The WB was the top-of-the-line Venture for the 1999 through 2003 model years, featuring Bugs Bunny badging, WB-themed goodies, and cartoon compilations. The 2002 version even came with a complimentary membership in the VentureTainment Club and an MCI calling card!
It’s unclear today what the real benefits of VentureTainment were, but WB Edition Venture families got special beach towels, pajamas, ice chests, cameras, and other WB/GM-badged items suitable for family vacations.
The flip-down display measured 70inch diagonally and the WB Venture came with four sets of wireless headphones for passengers to wear while watching Looney Tunes cartoons (we can assume that no Plymouth Road Runner commercials made it onto the WB Venture compilation videos).
Some early WB Ventures came with 1983-style VHS video cassette players, but the ’02 was equipped with futuristic DVD technology. I think I need to build a car-parts boombox with a complete early-21st-century video player installed… just after I build one incorporating a 1988 Buick Riviera touchscreen computer.
Though I’m a member of the older end of Generation X and went on many family road trips during the 1970s, I never experienced such trips in the big Detroit station wagons of the era. Instead, we had a 1973 Chevy Sportvan Beauville, and that van offered an old-school solution to the sanity-shredding sounds of bored children: NVH so overwhelming that we yowling kids couldn’t be heard over a symphony of tire noise, oil-canning body panels, squeaks, differential howl, and wind shriek from open windows mandated by the lack of air conditioning.
This van even has Versatrak all-wheel-drive, a popular option in Colorado. The price tag of the WB Edition ’02 Venture started at $30,660, but you had to give The General 33,345 carrots to get it with AWD (that’s about $47,035 and $51,160, respectively, in 2021 carrots). All 2002 Ventures came with automatic transmission, air conditioning, and power door locks… but the cheapskate-level Venture Value Van (not to be confused with the GMC Value Van of an earlier era) had manual-crank windows.

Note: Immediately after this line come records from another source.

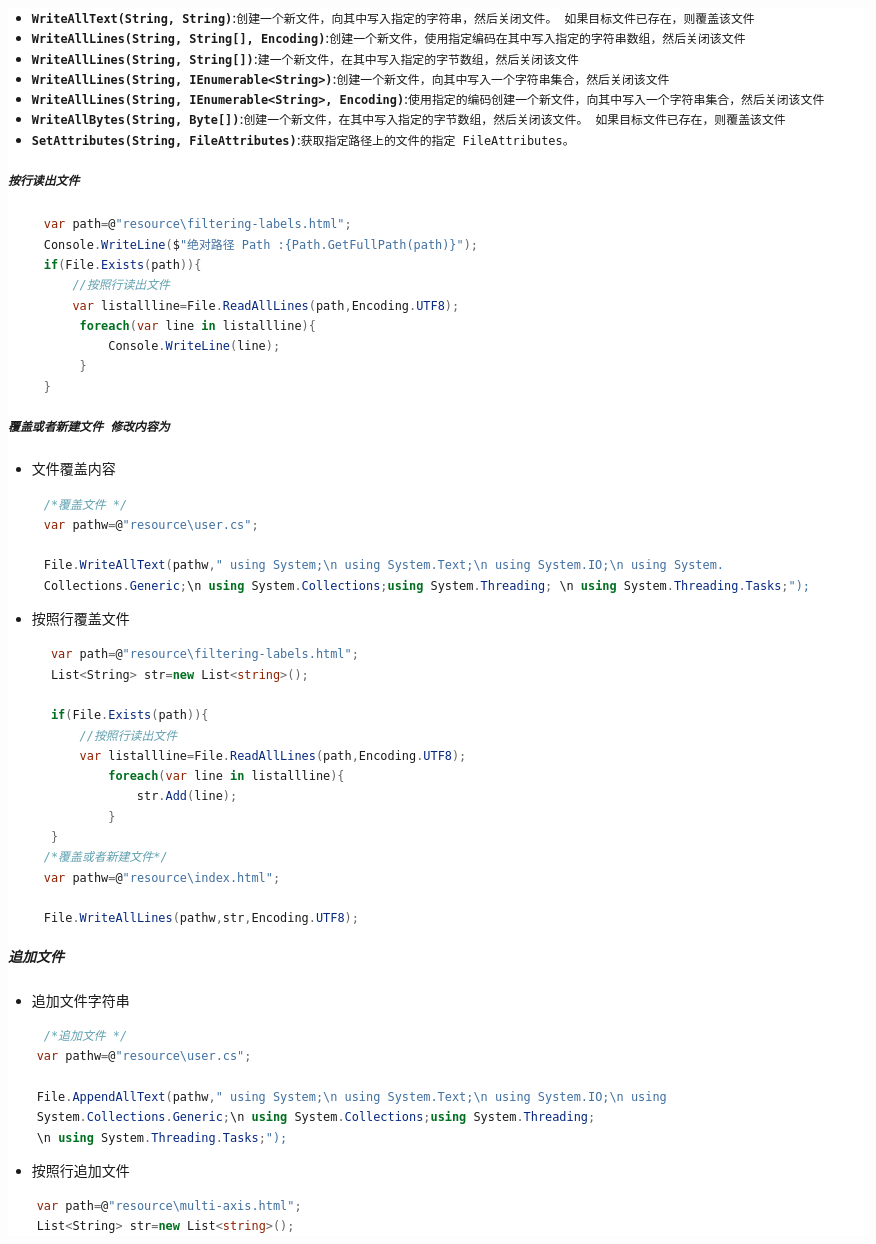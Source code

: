   * **`WriteAllText(String, String)`**:`创建一个新文件，向其中写入指定的字符串，然后关闭文件。 如果目标文件已存在，则覆盖该文件`
  * **`WriteAllLines(String, String[], Encoding)`**:`创建一个新文件，使用指定编码在其中写入指定的字符串数组，然后关闭该文件`
  * **`WriteAllLines(String, String[])`**:`建一个新文件，在其中写入指定的字节数组，然后关闭该文件`
  * **`WriteAllLines(String, IEnumerable<String>)`**:`创建一个新文件，向其中写入一个字符串集合，然后关闭该文件`
  * **`WriteAllLines(String, IEnumerable<String>, Encoding)`**:`使用指定的编码创建一个新文件，向其中写入一个字符串集合，然后关闭该文件`
  * **`WriteAllBytes(String, Byte[])`**:`创建一个新文件，在其中写入指定的字节数组，然后关闭该文件。 如果目标文件已存在，则覆盖该文件`
  * **`SetAttributes(String, FileAttributes)`**:`获取指定路径上的文件的指定 FileAttributes。`

##### `按行读出文件`
```C#
     var path=@"resource\filtering-labels.html";
     Console.WriteLine($"绝对路径 Path :{Path.GetFullPath(path)}");
     if(File.Exists(path)){
         //按照行读出文件
         var listallline=File.ReadAllLines(path,Encoding.UTF8);
          foreach(var line in listallline){
              Console.WriteLine(line);   
          }
     }
```
##### `覆盖或者新建文件 修改内容为`

* 文件覆盖内容
```C#
     /*覆盖文件 */     
     var pathw=@"resource\user.cs"; 

     File.WriteAllText(pathw," using System;\n using System.Text;\n using System.IO;\n using System.
     Collections.Generic;\n using System.Collections;using System.Threading; \n using System.Threading.Tasks;"); 
```
* 按照行覆盖文件
```C#
      var path=@"resource\filtering-labels.html";
      List<String> str=new List<string>();

      if(File.Exists(path)){
          //按照行读出文件
          var listallline=File.ReadAllLines(path,Encoding.UTF8);
              foreach(var line in listallline){
                  str.Add(line);
              }
      }
     /*覆盖或者新建文件*/     
     var pathw=@"resource\index.html";

     File.WriteAllLines(pathw,str,Encoding.UTF8);
```
##### 追加文件

* 追加文件字符串
```C#
     /*追加文件 */     
    var pathw=@"resource\user.cs"; 

    File.AppendAllText(pathw," using System;\n using System.Text;\n using System.IO;\n using
    System.Collections.Generic;\n using System.Collections;using System.Threading; 
    \n using System.Threading.Tasks;"); 

```
* 按照行追加文件
```C#
    var path=@"resource\multi-axis.html";
    List<String> str=new List<string>();

```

This van still had most of the original documentation in the glovebox when it came to this place.
When you find a junkyard car with just the ignition key inside, it’s a safe bet that you’re looking at a dealership trade-in or insurance total. However, an ignition key accompanied by house keys suggests that the car may have been confiscated by Johnny Law under less-than-happy circumstances. If you’d like to see many such vehicles, just head to your local police auction.
At least this machine’s final owner knew the value of a dollar.
Kids could plug their video-game consoles into the Venture’s screen if they got sick watching The Ducktators on an endless loop while wearing Chevy-WB jammies.
Much quieter than a ’73 Beauville.
Perhaps GM scored a big victory by partnering with Warner Brothers, but we mustn’t forget that Mitsubishi made a deal with Disney for home-market ads back in the early 1980s. Yes, that’s the little van we knew as the Colt Vista on this side of the Pacific.
In China, this minivan was sold as the Buick GL8.